Matheus Milanez viralizou nas redes após pedir tempo para ‘jantar’ durante julgamento da trama golpista no STF
Advogado Matheus Milanez, que defendeu Augusto Heleno, deve concorrer a uma vaga na Câmara dos Deputados (Foto: Rosinei Coutinho/STF)
BRASÍLIA - O advogado Matheus Mayer Milanez, responsável pela defesa do general Augusto Heleno, se filiou ao Republicanos para concorrer a uma vaga na Câmara dos Deputados pelo Distrito Federal. O anúncio foi feito na última quarta-feira (1/4) pelo presidente do partido no DF, Joaquim Mauro.
“Hoje, recebemos a filiação do advogado criminalista Matheus Milanez, pré-candidato a deputado federal, que chega para somar com preparo, compromisso e seriedade na construção de um projeto político sólido para o DF!”, publicou, nas redes sociais.
Milanez coordenou a defesa de Heleno durante o julgamento da trama golpista na Primeira Turma do Supremo Tribunal Federal (STF), em setembro do ano passado. Ele viralizou nas redes sociais ao pedir para o relator, ministro Alexandre de Moraes, o adiamento de uma das sessões para poder “minimamente jantar”.

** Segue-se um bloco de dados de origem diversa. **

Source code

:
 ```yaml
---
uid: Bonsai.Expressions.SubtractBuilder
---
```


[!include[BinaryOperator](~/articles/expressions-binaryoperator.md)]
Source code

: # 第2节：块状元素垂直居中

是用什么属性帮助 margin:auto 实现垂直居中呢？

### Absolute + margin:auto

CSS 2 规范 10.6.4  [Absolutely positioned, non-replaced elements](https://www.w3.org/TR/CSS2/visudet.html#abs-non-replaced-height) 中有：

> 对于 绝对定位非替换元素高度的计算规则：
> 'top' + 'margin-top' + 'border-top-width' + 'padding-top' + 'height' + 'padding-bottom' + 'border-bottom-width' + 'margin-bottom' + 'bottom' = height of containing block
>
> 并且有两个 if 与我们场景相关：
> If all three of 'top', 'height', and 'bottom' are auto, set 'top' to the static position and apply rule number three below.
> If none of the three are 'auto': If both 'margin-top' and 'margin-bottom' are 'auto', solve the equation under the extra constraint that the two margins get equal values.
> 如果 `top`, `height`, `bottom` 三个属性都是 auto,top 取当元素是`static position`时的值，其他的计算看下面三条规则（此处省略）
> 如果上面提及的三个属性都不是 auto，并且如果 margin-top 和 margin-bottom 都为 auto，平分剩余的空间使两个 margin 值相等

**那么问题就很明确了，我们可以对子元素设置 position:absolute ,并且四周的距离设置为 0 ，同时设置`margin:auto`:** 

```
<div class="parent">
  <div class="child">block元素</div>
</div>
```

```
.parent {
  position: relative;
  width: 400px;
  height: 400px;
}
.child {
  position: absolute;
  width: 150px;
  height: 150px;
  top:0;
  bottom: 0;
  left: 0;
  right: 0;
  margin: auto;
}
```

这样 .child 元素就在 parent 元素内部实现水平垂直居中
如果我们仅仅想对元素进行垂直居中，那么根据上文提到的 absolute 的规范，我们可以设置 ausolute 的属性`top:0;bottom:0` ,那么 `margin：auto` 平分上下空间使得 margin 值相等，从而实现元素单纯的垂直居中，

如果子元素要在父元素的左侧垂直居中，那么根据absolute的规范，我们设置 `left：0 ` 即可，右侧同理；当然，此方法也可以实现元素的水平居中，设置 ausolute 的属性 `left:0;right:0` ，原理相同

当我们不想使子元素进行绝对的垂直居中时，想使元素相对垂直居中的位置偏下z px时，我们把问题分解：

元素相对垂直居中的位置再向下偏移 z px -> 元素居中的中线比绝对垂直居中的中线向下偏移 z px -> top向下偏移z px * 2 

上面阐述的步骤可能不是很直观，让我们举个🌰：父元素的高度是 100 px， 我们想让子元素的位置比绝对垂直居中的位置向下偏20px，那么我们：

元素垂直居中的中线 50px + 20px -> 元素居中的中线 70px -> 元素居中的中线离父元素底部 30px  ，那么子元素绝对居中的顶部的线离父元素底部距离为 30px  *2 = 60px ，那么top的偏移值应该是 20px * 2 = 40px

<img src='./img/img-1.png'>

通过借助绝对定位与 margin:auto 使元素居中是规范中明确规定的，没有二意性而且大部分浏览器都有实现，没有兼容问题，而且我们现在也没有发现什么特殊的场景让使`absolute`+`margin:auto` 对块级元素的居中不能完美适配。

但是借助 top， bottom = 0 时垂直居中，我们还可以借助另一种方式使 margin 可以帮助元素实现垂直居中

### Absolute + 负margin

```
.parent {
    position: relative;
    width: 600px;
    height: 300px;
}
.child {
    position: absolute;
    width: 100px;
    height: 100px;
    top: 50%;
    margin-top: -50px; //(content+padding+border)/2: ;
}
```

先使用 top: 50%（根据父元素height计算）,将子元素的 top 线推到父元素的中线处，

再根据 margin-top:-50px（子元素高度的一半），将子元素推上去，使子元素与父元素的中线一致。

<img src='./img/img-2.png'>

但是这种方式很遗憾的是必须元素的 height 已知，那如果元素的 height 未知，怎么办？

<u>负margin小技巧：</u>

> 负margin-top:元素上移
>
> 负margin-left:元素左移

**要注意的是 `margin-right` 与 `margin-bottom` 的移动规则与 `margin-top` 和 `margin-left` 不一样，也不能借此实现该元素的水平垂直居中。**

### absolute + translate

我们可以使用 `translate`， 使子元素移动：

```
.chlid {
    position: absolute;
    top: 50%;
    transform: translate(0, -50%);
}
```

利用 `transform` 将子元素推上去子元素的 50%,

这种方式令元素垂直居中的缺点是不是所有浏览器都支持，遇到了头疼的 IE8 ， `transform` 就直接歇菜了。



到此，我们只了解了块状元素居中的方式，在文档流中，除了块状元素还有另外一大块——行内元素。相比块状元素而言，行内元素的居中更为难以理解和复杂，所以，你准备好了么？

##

Ao negar a solicitação, Moraes respondeu, em tom irônico: “Vamos ver se nós terminamos amanhã, aí o senhor tem quarta-feira para tomar um belo brunch”. No dia seguinte, quando Milanez pediu a palavra, o ministro novamente ironizou: “doutor, o horário do almoço ainda está longe”. Na sequência, o advogado ressaltou: “fique tranquilo, que a exemplo de Vossa Excelência eu tomei um brunch reforçado”.
Durante o julgamento, Milanez defendeu a inocência de Augusto Heleno e criticou o papel de Moraes no processo. Ele sustentou que o relator teria sido mais ativo na produção de provas do que o procurador-geral da República, Paulo Gonet, a quem coube a denúncia
Condenado a 21 anos de prisão por golpe de Estado, Heleno está em prisão domiciliar humanitária desde o último dia 22 de dezembro. Moraes estendeu ao general o mesmo benefício dado ao ex-presidente Fernando Collor de Mello após a Polícia Federal concluir em uma perícia médica que o ex-ministro tem limitações de mobilidade, instabilidade de marcha e risco de queda.